Which lines in the records below contain the word "idea"? Return each of them.
● ● ● ● ●
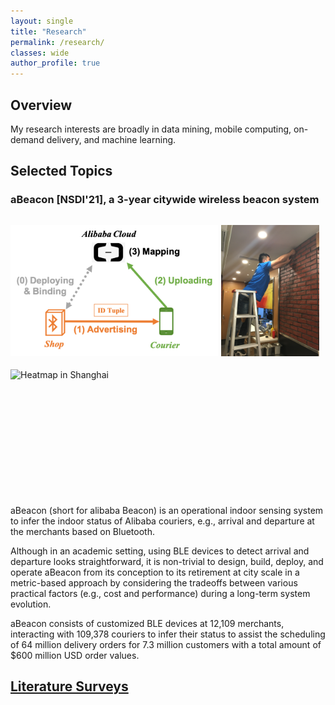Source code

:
 ```yaml
---
layout: single
title: "Research"
permalink: /research/
classes: wide
author_profile: true
---
```

## Overview

My research interests are broadly in data mining, mobile computing, on-demand delivery, and machine learning.


## Selected Topics

### aBeacon [NSDI'21], a 3-year citywide wireless beacon system


<p style="float: left; margin-right: 1%; margin-bottom: 0.5em;">
	<img src="/assets/images/Research/physical-beacon-idea.png" alt="aBeacon Idea" style="float: left; height: 15em;">
</p>
<p style="float: left; margin-right: 1%; margin-bottom: 0.5em;">
	<img src="/assets/images/Research/physical-beacon-phase_1_deployment_6.JPG" alt="Deployment" style="float: left; height: 15em;">
</p>
<p style="float: left; margin-right: 1%; margin-bottom: 0.5em;">
	<img src="/assets/images/Research/physical-beacon-Heamap-1632403428001.png" alt="Heatmap in Shanghai" style="float: left; height: 15em;">
</p>
<p style="clear: both;">

<!-- <p>
<img src="/assets/images/Research/physical-beacon-idea.png" alt="Idea of aBeacon system" style="float: left; height: 14em;">
<img src="/assets/images/Research/physical-beacon-phase_1_deployment_6.JPG"  alt="Deployment" style="float: left; height: 14em;">
<img src="/assets/images/Research/physical-beacon-Heamap-1632403428001.png"  alt="Heatmap in Shanghai" style="float: left; height: 14em;">
<p style="clear: both;">
</p> -->


aBeacon (short for alibaba Beacon) is an operational indoor sensing system to infer the indoor status of Alibaba couriers, e.g., arrival and departure at the merchants based on Bluetooth. 

Although in an academic setting, using BLE devices to detect arrival and departure looks straightforward, it is non-trivial to design, build, deploy, and operate aBeacon from its conception to its retirement at city scale in a metric-based approach by considering the tradeoffs between various practical factors (e.g., cost and performance) during a long-term system evolution. 

aBeacon consists of customized BLE devices at 12,109 merchants, interacting with 109,378 couriers to infer their status to assist the scheduling of 64 million delivery orders for 7.3 million customers with a total amount of $600 million USD order values. 



## [Literature Surveys](Research/Literature-Survey/)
● ● ● ● ●
• Result of this exercise
	<img src="/assets/images/Research/physical-beacon-idea.png" alt="aBeacon Idea" style="float: left; height: 15em;">
<img src="/assets/images/Research/physical-beacon-idea.png" alt="Idea of aBeacon system" style="float: left; height: 14em;">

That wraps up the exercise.